- _Entries taken from a collection_:
════

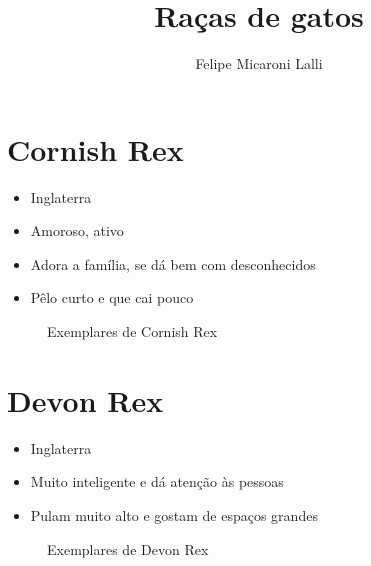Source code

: \documentclass[a4paper]{article}
\title{Ra\c{c}as de gatos}
\author{Felipe Micaroni Lalli}
\begin{document}
  \maketitle

  \section{Cornish Rex}

  \begin{itemize}
    \item Inglaterra
    \item Amoroso, ativo
    \item Adora a fam\'ilia, se d\'a bem com desconhecidos
    \item P\^elo curto e que cai pouco
  \end{itemize}

  \begin{figure}[ht]
    \centering



    \caption{Exemplares de Cornish Rex}
    \label{fig:cornish-rex}
  \end{figure}
  
  \section{Devon Rex}

  \begin{itemize}
    \item Inglaterra
    \item Muito inteligente e d\'a aten\c{c}\~ao \`as pessoas
    \item Pulam muito alto e gostam de espa\c{c}os grandes
  \end{itemize}

  \begin{figure}[ht]
    \centering


    \caption{Exemplares de Devon Rex}
    \label{fig:devon-rex}
  \end{figure}
\end{document}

════

- _PROBLEM TO SOLVE_: Check each line of the records for the word "Exemplares" and extract those that contain it.

- _ANSWER TO THIS TASK_:
    \caption{Exemplares de Cornish Rex}
    \caption{Exemplares de Devon Rex}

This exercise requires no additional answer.